# Problem details
When you copy the data, keep every word exactly as it is and leave the pictures out.

# Data
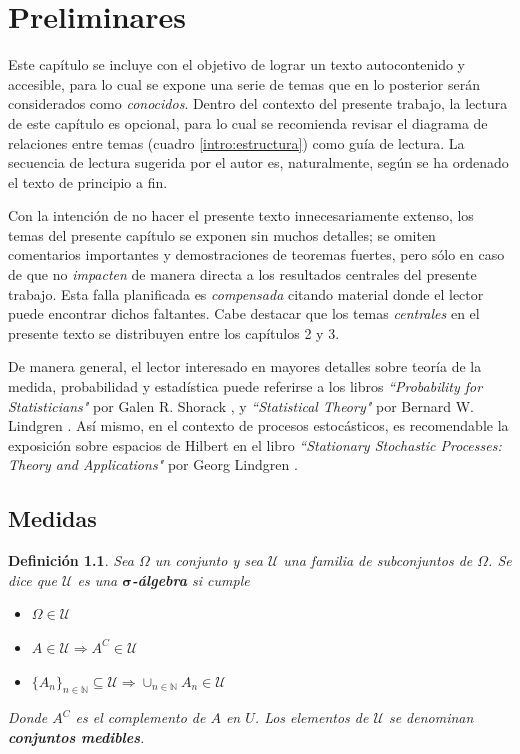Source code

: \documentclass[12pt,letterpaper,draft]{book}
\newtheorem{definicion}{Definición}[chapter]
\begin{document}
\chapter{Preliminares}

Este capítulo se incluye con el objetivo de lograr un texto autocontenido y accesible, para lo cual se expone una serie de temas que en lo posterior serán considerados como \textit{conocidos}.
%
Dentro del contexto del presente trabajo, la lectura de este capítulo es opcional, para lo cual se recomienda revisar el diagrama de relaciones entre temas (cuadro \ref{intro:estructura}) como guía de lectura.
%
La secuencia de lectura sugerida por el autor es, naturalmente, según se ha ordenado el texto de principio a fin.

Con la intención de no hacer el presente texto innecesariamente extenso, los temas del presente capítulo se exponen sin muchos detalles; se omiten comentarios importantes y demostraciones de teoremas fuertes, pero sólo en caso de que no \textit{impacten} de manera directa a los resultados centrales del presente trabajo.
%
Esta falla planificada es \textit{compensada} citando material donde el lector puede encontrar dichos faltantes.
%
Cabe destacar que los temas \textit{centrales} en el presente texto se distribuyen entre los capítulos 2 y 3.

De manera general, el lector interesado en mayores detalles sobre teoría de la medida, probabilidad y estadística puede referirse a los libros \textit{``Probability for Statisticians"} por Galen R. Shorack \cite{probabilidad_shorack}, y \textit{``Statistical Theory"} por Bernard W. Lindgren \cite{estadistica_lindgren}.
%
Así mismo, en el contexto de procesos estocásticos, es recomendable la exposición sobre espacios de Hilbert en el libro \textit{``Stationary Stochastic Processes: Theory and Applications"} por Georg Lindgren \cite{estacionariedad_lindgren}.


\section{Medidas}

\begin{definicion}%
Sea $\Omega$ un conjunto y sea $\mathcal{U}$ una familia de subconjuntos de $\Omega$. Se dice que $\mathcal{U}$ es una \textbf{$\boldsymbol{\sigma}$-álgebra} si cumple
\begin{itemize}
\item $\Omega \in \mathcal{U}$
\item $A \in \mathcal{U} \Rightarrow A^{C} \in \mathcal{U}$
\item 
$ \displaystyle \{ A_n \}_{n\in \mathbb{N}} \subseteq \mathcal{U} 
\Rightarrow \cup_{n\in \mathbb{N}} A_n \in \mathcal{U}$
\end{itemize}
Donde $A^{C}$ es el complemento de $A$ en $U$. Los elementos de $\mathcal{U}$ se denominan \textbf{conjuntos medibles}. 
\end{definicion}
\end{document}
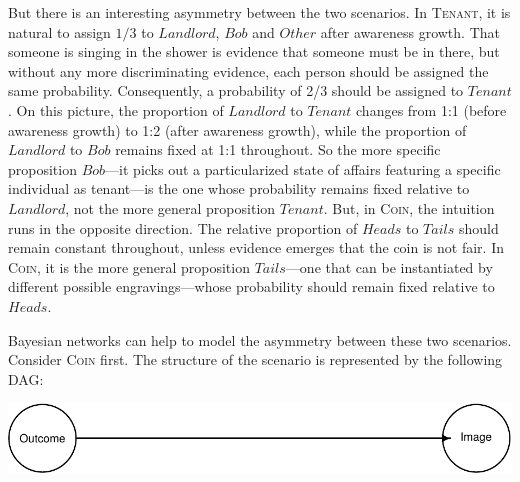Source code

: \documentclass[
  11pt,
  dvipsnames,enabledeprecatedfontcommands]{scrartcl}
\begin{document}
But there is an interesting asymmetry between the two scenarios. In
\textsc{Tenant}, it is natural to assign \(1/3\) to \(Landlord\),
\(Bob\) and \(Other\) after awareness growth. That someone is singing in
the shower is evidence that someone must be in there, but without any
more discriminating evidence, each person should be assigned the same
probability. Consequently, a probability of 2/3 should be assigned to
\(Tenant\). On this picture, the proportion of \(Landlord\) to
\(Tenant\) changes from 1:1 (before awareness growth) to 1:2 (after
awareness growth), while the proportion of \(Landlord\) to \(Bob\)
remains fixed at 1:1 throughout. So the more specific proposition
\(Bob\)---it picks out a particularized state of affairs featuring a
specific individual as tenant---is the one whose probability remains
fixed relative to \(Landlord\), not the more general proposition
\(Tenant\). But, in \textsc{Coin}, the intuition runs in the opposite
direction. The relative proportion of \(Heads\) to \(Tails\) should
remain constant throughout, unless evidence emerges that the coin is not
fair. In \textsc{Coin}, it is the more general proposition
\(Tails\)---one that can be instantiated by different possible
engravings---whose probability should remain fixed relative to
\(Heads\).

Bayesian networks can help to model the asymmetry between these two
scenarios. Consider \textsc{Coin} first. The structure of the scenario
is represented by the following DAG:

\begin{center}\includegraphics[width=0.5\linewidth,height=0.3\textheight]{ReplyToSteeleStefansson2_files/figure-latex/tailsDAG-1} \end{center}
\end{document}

# Your response
Source code

: \documentclass[12pt,letterpaper,draft]{book}
\newtheorem{definicion}{Definición}[chapter]
\begin{document}
\chapter{Preliminares}

Este capítulo se incluye con el objetivo de lograr un texto autocontenido y accesible, para lo cual se expone una serie de temas que en lo posterior serán considerados como \textit{conocidos}.
%
Dentro del contexto del presente trabajo, la lectura de este capítulo es opcional, para lo cual se recomienda revisar el diagrama de relaciones entre temas (cuadro \ref{intro:estructura}) como guía de lectura.
%
La secuencia de lectura sugerida por el autor es, naturalmente, según se ha ordenado el texto de principio a fin.

Con la intención de no hacer el presente texto innecesariamente extenso, los temas del presente capítulo se exponen sin muchos detalles; se omiten comentarios importantes y demostraciones de teoremas fuertes, pero sólo en caso de que no \textit{impacten} de manera directa a los resultados centrales del presente trabajo.
%
Esta falla planificada es \textit{compensada} citando material donde el lector puede encontrar dichos faltantes.
%
Cabe destacar que los temas \textit{centrales} en el presente texto se distribuyen entre los capítulos 2 y 3.

De manera general, el lector interesado en mayores detalles sobre teoría de la medida, probabilidad y estadística puede referirse a los libros \textit{``Probability for Statisticians"} por Galen R. Shorack \cite{probabilidad_shorack}, y \textit{``Statistical Theory"} por Bernard W. Lindgren \cite{estadistica_lindgren}.
%
Así mismo, en el contexto de procesos estocásticos, es recomendable la exposición sobre espacios de Hilbert en el libro \textit{``Stationary Stochastic Processes: Theory and Applications"} por Georg Lindgren \cite{estacionariedad_lindgren}.


\section{Medidas}

\begin{definicion}%
Sea $\Omega$ un conjunto y sea $\mathcal{U}$ una familia de subconjuntos de $\Omega$. Se dice que $\mathcal{U}$ es una \textbf{$\boldsymbol{\sigma}$-álgebra} si cumple
\begin{itemize}
\item $\Omega \in \mathcal{U}$
\item $A \in \mathcal{U} \Rightarrow A^{C} \in \mathcal{U}$
\item 
$ \displaystyle \{ A_n \}_{n\in \mathbb{N}} \subseteq \mathcal{U} 
\Rightarrow \cup_{n\in \mathbb{N}} A_n \in \mathcal{U}$
\end{itemize}
Donde $A^{C}$ es el complemento de $A$ en $U$. Los elementos de $\mathcal{U}$ se denominan \textbf{conjuntos medibles}. 
\end{definicion}
\end{document}
Source code

: \documentclass[
  11pt,
  dvipsnames,enabledeprecatedfontcommands]{scrartcl}
\begin{document}
But there is an interesting asymmetry between the two scenarios. In
\textsc{Tenant}, it is natural to assign \(1/3\) to \(Landlord\),
\(Bob\) and \(Other\) after awareness growth. That someone is singing in
the shower is evidence that someone must be in there, but without any
more discriminating evidence, each person should be assigned the same
probability. Consequently, a probability of 2/3 should be assigned to
\(Tenant\). On this picture, the proportion of \(Landlord\) to
\(Tenant\) changes from 1:1 (before awareness growth) to 1:2 (after
awareness growth), while the proportion of \(Landlord\) to \(Bob\)
remains fixed at 1:1 throughout. So the more specific proposition
\(Bob\)---it picks out a particularized state of affairs featuring a
specific individual as tenant---is the one whose probability remains
fixed relative to \(Landlord\), not the more general proposition
\(Tenant\). But, in \textsc{Coin}, the intuition runs in the opposite
direction. The relative proportion of \(Heads\) to \(Tails\) should
remain constant throughout, unless evidence emerges that the coin is not
fair. In \textsc{Coin}, it is the more general proposition
\(Tails\)---one that can be instantiated by different possible
engravings---whose probability should remain fixed relative to
\(Heads\).

Bayesian networks can help to model the asymmetry between these two
scenarios. Consider \textsc{Coin} first. The structure of the scenario
is represented by the following DAG:

\begin{center}\includegraphics[width=0.5\linewidth,height=0.3\textheight]{ReplyToSteeleStefansson2_files/figure-latex/tailsDAG-1} \end{center}
\end{document}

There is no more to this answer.